With equine obesity rates and laminitis awareness rising in recent decades, the use of the slow feeder apparatus has exploded! Nearly every horse store (online or brick-n-mortor) sells a shocking variety of devices designed to increase the amount of time your horse spends chewing roughage, salivating, and buffering the stomach. For owners with horses at risk for laminitis, this is a blessing as the number of tools and resources available for such "easy keepers" has historically been bleak! However, with time and experience using such tools, we've learned that there are inherent dangers as well as advantages. Like most things, there are trade offs. This article brings to light six unique dangers of slow feeder devices and considers their alternatives.


1. Forage Match VS Mismatch:


I'm going to start with the not-so-obvious danger of slow feeders. It's a phenomenon that I've noticed occurring with more and more frequency; horse owners applying slow feeders when they shouldn't! You see, it's VERY important to realize WHY we are using a slow feeder before we purchase one. Slow feeders are necessary when your horse's forage does not MATCH their caloric need. Let me explain by starting with two examples.



a) A barn full of performance horses are eating alfalfa hay out of slow feed hay nets. The trainer was very proud of the homemade slow feed hay nets that had been hung from every stall. They had designed such feeders to be easily filled with several day's worth of forage, and were very happy with how clean they made the stalls. However, the same trainer was concerned with the high cost of their monthly feed store bill. To be honest, it didn't hit me until after I had driven away, but the use of these slow feeders was the root of this barns feed problem! The alfalfa hay flakes were very tightly packed, so when they loaded the long, skinny hay nets with these flakes, the horses were having to work too hard to pull any hay out. The horses were losing weight fast and the barn was spending a lot of money on grain trying to keep the horses show ready. The root of the problem was not the forage or the feed, but the misapplication of the slow feeders. The horses simply were not eating enough hay on a daily basis to meet their caloric needs. I immediately called up the trainer and suggested they remove the slow feeders so that the horses could eat MORE of the appropriately matched forage.

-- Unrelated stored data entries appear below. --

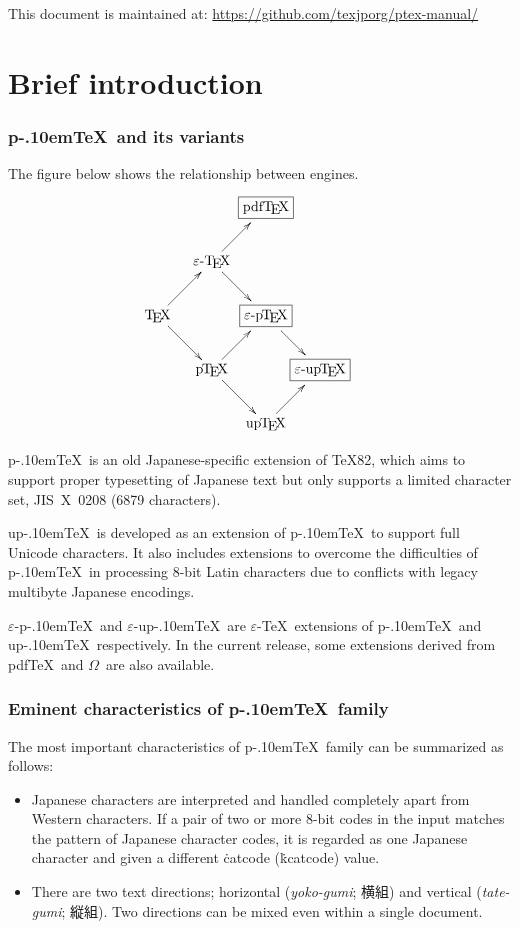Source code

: \documentclass[a4paper,11pt,dvipdfmx]{article}
\def\Foreign#1{\textit{#1}}
\def\eTeXpre{$\varepsilon$-}
\def\eTeX{\leavevmode\hbox{\eTeXpre\TeX}}
\def\epTeX{\leavevmode\hbox{\eTeXpre\pTeX}}
\def\eupTeX{\leavevmode\hbox{\eTeXpre\upTeX}}
\def\pTeX{p\kern-.10em\TeX}\def\upTeX{u\pTeX}
\def\pdfTeX{pdf\TeX}
\def\OMEGA{$\Omega$}
\begin{document}
This document is maintained at:
\url{https://github.com/texjporg/ptex-manual/}

\tableofcontents


\newpage


\part{Brief introduction}%

\section{\pTeX\ and its variants}

The figure below shows the relationship between engines.
\[
\xymatrix@ur{
 \text{\TeX}   \ar[r]\ar[d] & \text{\eTeX}  \ar[r]\ar[d]
   & \text{\fbox{\pdfTeX}} \\
 \text{\pTeX}  \ar[r]\ar[d] & \text{\fbox{\epTeX}} \ar[d] &\\
 \text{\upTeX} \ar[r]       & \text{\fbox{\eupTeX}}       &
}
\]

\pTeX\ is an old Japanese-specific extension of \TeX82,
which aims to support proper typesetting of Japanese text
but only supports a limited character set, JIS~X~0208 (6879 characters).

\upTeX\ is developed as an extension of \pTeX\ to support full Unicode
characters. It also includes extensions to overcome the difficulties of
\pTeX\ in processing 8-bit Latin characters due to conflicts with
legacy multibyte Japanese encodings.

\epTeX\ and \eupTeX\ are \eTeX\ extensions of \pTeX\ and \upTeX\ respectively.
In the current release, some extensions derived from \pdfTeX\ and \OMEGA\ are
also available.

\section{Eminent characteristics of \pTeX\ family}

The most important characteristics of \pTeX\ family can be
summarized as follows:
\begin{itemize}
  \item Japanese characters are interpreted and handled completely apart from
    Western characters. If a pair of two or more 8-bit codes in the input
    matches the pattern of Japanese character codes, it is regarded as one
    Japanese character and given a different \.{catcode} (\.{kcatcode}) value.
  \item There are two text directions; horizontal (\Foreign{yoko-gumi}; 横組)
    and vertical (\Foreign{tate-gumi}; 縦組).
    Two directions can be mixed even within a single document.
\end{itemize}
\end{document}

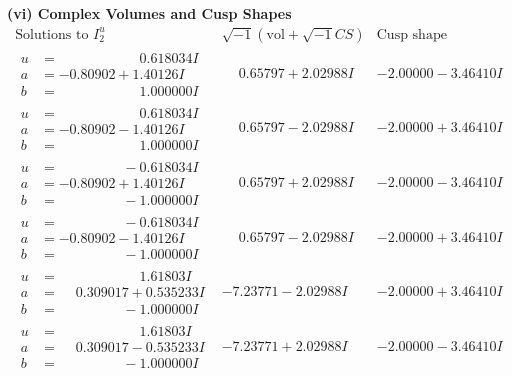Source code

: \documentclass[1p]{elsarticle_modified}
\theoremstyle{definition}
\newcommand{\I}{\sqrt{-1}}
\begin{document}
\newpage\flushleft \textbf{(vi) Complex Volumes and Cusp Shapes}
$$\begin{array}{c|c|c}  
\text{Solutions to }I^u_{2}& \I (\text{vol} + \sqrt{-1}CS) & \text{Cusp shape}\\
 \hline 
\begin{aligned}
u &= \phantom{-0.000000 -}0.618034 I \\
a &= -0.80902 + 1.40126 I \\
b &= \phantom{-0.000000 -}1.000000 I\end{aligned}
 & \phantom{-}0.65797 + 2.02988 I & -2.00000 - 3.46410 I \\ \hline\begin{aligned}
u &= \phantom{-0.000000 -}0.618034 I \\
a &= -0.80902 - 1.40126 I \\
b &= \phantom{-0.000000 -}1.000000 I\end{aligned}
 & \phantom{-}0.65797 - 2.02988 I & -2.00000 + 3.46410 I \\ \hline\begin{aligned}
u &= \phantom{-0.000000 } -0.618034 I \\
a &= -0.80902 + 1.40126 I \\
b &= \phantom{-0.000000 } -1.000000 I\end{aligned}
 & \phantom{-}0.65797 + 2.02988 I & -2.00000 - 3.46410 I \\ \hline\begin{aligned}
u &= \phantom{-0.000000 } -0.618034 I \\
a &= -0.80902 - 1.40126 I \\
b &= \phantom{-0.000000 } -1.000000 I\end{aligned}
 & \phantom{-}0.65797 - 2.02988 I & -2.00000 + 3.46410 I \\ \hline\begin{aligned}
u &= \phantom{-0.000000 -}1.61803 I \\
a &= \phantom{-}0.309017 + 0.535233 I \\
b &= \phantom{-0.000000 } -1.000000 I\end{aligned}
 & -7.23771 - 2.02988 I & -2.00000 + 3.46410 I \\ \hline\begin{aligned}
u &= \phantom{-0.000000 -}1.61803 I \\
a &= \phantom{-}0.309017 - 0.535233 I \\
b &= \phantom{-0.000000 } -1.000000 I\end{aligned}
 & -7.23771 + 2.02988 I & -2.00000 - 3.46410 I \\ \hline\begin{aligned}

\end{aligned}
\end{array}$$
\end{document}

b) A new client asked what slow feed hay net I suggested for her horse that didn't like the stemmy, mature hay being offered. In this scenario, the forage being provided to the overweight gelding in moderate work already matched the horse's caloric needs. Therefore, there was NO reason to use a slow feeder! This was especially true since the horse didn't really like the forage anyway. Introducing a slow feeder device would only further lower the horse's daily dry matter consumption, create nutrient deficiency and negative behaviors.